© JUNGE FREIHEIT Verlag GmbH & Co.  www.jungefreiheit.de    41/99 08. Oktober 1999


CD: BAP
Zeitgeistkritiker
Holger Stürenburg

Die gute Nachricht: Die Kölsch-Rocker BAP  haben sich trotz des Ausstiegs nahezu der gesamten Stammannschaft, die seit 20 Jahren BAP-Chef Wolfgang Niedecken und seine einfühlsamen, manchmal auch satirischen Texte begleitet hatte, nicht aufgelöst. Die bessere Nachricht: BAP rocken wieder munter drauflos. Nach ihrem größtenteils mißlungenen letzten Album in alter Besetzung ("Comics und Pinups", Januar 1999), das kühl, uninspiriert und unnötig grunge- bzw. alternativelastig klang und auf dem sich Niedecken als Nachwuchs-Rapper mächtig blamierte, fand eine deutliche Entschlackung statt: Anstelle dröhnender Heavy-Gitarren (Gitarrist "Major" Heuser hat die Band ebenfalls verlassen) klimpert nur das Piano, wehen die Akustikgitarren, fiedelt die Geige durch die acht neuen und acht bereits bekannten, aber "unplugged" umarrangierten Songs. Und die allerbeste Nachricht: BAP haben mit ihrer aktuellen CD "Tonfilm" ihr bestes Album seit nahezu zehn Jahren vorgelegt.

Nicht nur, daß Niedeckens Stimme jünger und ausgeglichener klingt, auch läßt er sich wieder dazu hinreißen, in seinen Texten nicht nur den alten Jugendgeschichten aus den Fünfziger und Sechzigern zu frönen (wie auf nahezu allen BAP-Alben der Neunziger), sondern auch mal wieder den Zeitgeistkritiker und -kommentator heraushängen zu lassen, für den wir ihn und seine Band seit zwanzig Jahren so lieben.

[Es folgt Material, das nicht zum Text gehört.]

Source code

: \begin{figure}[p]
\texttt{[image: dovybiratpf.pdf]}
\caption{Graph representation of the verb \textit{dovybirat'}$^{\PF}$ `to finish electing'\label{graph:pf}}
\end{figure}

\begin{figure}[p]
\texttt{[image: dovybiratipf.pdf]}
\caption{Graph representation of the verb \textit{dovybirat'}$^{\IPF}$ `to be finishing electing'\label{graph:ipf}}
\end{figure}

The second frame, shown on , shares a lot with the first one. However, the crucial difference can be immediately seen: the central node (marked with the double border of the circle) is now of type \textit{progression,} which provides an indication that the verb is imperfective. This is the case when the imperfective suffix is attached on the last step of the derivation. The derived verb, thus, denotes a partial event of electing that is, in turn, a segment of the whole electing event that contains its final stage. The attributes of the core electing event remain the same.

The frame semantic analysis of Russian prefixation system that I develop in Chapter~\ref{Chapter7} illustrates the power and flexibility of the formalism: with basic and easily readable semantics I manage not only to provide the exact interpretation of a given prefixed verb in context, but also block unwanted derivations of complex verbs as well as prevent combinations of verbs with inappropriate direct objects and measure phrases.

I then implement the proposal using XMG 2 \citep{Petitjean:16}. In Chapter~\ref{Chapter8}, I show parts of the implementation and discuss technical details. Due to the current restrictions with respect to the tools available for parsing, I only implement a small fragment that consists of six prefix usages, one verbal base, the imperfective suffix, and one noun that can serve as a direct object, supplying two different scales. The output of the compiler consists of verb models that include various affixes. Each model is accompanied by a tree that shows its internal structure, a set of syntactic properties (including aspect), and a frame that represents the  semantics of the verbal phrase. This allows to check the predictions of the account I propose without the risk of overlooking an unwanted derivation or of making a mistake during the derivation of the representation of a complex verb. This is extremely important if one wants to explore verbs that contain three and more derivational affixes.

Bei der Auswahl der "alten" Lieder hatte sich Niedecken vorgenommen, keine "Hits" (wie z.B. "Verdamt lang her" oder "Fortsetzung folgt") zum 250. Male nachzuspielen, sondern "Roadsongs" zu bearbeiten: Lieder also, deren Texte Autofahrten, Hotelnächte, Kneipenbesuche, Heimatlosigkeit, Tourneestreß beschreiben.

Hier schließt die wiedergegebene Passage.